- WHAT YOU WILL DO: Find all the lines in the entries below that hold the word "Library" and copy them.

- Records excerpted from a collection:
╔══
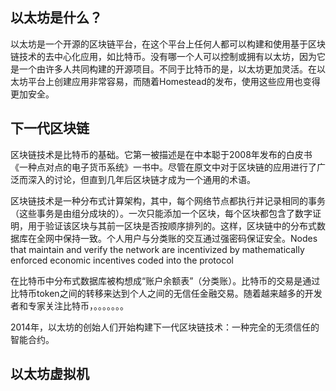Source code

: ## 以太坊是什么？

以太坊是一个开源的区块链平台，在这个平台上任何人都可以构建和使用基于区块链技术的去中心化应用，如比特币。没有哪一个人可以控制或拥有以太坊，因为它是一个由许多人共同构建的开源项目。不同于比特币的是，以太坊更加灵活。在以太坊平台上创建应用非常容易，而随着Homestead的发布，使用这些应用也变得更加安全。

## 下一代区块链

区块链技术是比特币的基础。它第一被描述是在中本聪于2008年发布的白皮书《一种点对点的电子货币系统》一书中。尽管在原文中对于区块链的应用进行了广泛而深入的讨论，但直到几年后区块链才成为一个通用的术语。

区块链技术是一种分布式计算架构，其中，每个网络节点都执行并记录相同的事务（这些事务是由组分成块的）。一次只能添加一个区块，每个区块都包含了数字证明，用于验证该区块与其前一区块是否按顺序排列的。这样，区块链中的分布式数据库在全网中保持一致。个人用户与分类账的交互通过强密码保证安全。Nodes that maintain and verify the network are incentivized by mathematically enforced economic incentives coded into the protocol

在比特币中分布式数据库被构想成“账户余额表”（分类账）。比特币的交易是通过比特币token之间的转移来达到个人之间的无信任金融交易。随着越来越多的开发者和专家关注比特币，。。。。。。。

2014年，以太坊的创始人们开始构建下一代区块链技术：一种完全的无须信任的智能合约。

## 以太坊虚拟机



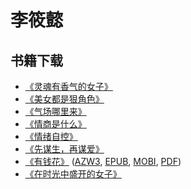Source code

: # 李筱懿

## 书籍下载

* [《灵魂有香气的女子》](./books/灵魂有香气的女子(200万册畅销升级版！4年精心修订，新增20从未发表内容。)%20(李筱懿)%20(Z-Library).epub)
* [《美女都是狠角色》](./books/美女都是狠角色%20(李筱懿%20[李筱懿])%20(Z-Library).epub)
* [《气场哪里来》](./books/气场哪里来%20(李筱懿%20[李筱懿])%20(Z-Library).epub)
* [《情商是什么》](./books/情商是什么？：关于生活智慧的44个故事%20(李筱懿)%20(Z-Library).epub)
* [《情绪自控》](./books/情绪自控（摆脱内耗体质，找到不焦虑的活法。情绪工作者李筱懿多年心理学实战总结，手把手教你制定情绪恢复计划！）%20(李筱懿)%20(Z-Library).epub)
* [《先谋生，再谋爱》](./books/先谋生，再谋爱(“灵魂有香气的女子”主编李筱懿打造都市女性生活完全手册)%20(李筱懿%20[李筱懿])%20(Z-Library).epub)
* [《有钱花》](./books/有钱花/) ([AZW3](./books/有钱花/317234_有钱花.azw3), [EPUB](./books/有钱花/317234_有钱花.epub), [MOBI](./books/有钱花/317234_有钱花.mobi), [PDF](./books/有钱花/317234_有钱花.pdf))
* [《在时光中盛开的女子》](./books/在时光中盛开的女子(百万畅销书《灵魂有香气的女子》作者李筱懿献给每一位女性的成长必读圣经。愿你见过生活凌厉，依然内心向暖。)%20(李筱懿)%20(Z-Library).epub)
╚══
- SOLVED EXERCISE:
* [《灵魂有香气的女子》](./books/灵魂有香气的女子(200万册畅销升级版！4年精心修订，新增20从未发表内容。)%20(李筱懿)%20(Z-Library).epub)
* [《美女都是狠角色》](./books/美女都是狠角色%20(李筱懿%20[李筱懿])%20(Z-Library).epub)
* [《气场哪里来》](./books/气场哪里来%20(李筱懿%20[李筱懿])%20(Z-Library).epub)
* [《情商是什么》](./books/情商是什么？：关于生活智慧的44个故事%20(李筱懿)%20(Z-Library).epub)
* [《情绪自控》](./books/情绪自控（摆脱内耗体质，找到不焦虑的活法。情绪工作者李筱懿多年心理学实战总结，手把手教你制定情绪恢复计划！）%20(李筱懿)%20(Z-Library).epub)
* [《先谋生，再谋爱》](./books/先谋生，再谋爱(“灵魂有香气的女子”主编李筱懿打造都市女性生活完全手册)%20(李筱懿%20[李筱懿])%20(Z-Library).epub)
* [《在时光中盛开的女子》](./books/在时光中盛开的女子(百万畅销书《灵魂有香气的女子》作者李筱懿献给每一位女性的成长必读圣经。愿你见过生活凌厉，依然内心向暖。)%20(李筱懿)%20(Z-Library).epub)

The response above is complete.